Recorded data
════════

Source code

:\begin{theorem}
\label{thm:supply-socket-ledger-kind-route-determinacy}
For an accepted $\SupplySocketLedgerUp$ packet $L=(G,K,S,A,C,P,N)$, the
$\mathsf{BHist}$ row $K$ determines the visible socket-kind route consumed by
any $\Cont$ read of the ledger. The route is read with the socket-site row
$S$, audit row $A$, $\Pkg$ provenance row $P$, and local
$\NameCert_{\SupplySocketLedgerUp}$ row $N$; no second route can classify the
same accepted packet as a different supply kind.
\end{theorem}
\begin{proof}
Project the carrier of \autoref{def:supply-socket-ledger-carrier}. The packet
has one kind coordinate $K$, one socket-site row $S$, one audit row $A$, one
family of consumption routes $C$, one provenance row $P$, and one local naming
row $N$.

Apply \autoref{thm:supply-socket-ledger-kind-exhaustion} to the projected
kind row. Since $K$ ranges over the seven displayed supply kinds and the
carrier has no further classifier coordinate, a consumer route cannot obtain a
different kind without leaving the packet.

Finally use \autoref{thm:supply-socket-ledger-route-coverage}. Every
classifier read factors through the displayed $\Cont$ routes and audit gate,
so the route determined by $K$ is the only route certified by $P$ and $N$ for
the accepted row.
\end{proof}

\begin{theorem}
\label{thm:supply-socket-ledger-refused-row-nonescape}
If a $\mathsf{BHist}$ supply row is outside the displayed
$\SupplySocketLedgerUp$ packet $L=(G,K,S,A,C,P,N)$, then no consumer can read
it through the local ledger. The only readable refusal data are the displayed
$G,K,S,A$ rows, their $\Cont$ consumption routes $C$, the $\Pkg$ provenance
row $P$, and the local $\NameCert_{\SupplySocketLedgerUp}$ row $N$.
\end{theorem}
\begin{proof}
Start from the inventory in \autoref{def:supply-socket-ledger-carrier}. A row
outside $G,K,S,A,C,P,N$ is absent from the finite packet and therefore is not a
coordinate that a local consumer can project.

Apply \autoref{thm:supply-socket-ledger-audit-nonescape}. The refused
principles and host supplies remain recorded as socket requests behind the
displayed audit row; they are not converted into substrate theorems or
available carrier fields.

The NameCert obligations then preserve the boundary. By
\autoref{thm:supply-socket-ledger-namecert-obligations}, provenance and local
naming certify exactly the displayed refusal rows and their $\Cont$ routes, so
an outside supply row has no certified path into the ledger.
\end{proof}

════════

§ **Exercise requirements**
What are the lines from the one with "naming certify exactly" through the end of the entries? Give them again exactly, both end lines included.

§ **Solution to the exercise**
naming certify exactly the displayed refusal rows and their $\Cont$ routes, so
an outside supply row has no certified path into the ledger.
\end{proof}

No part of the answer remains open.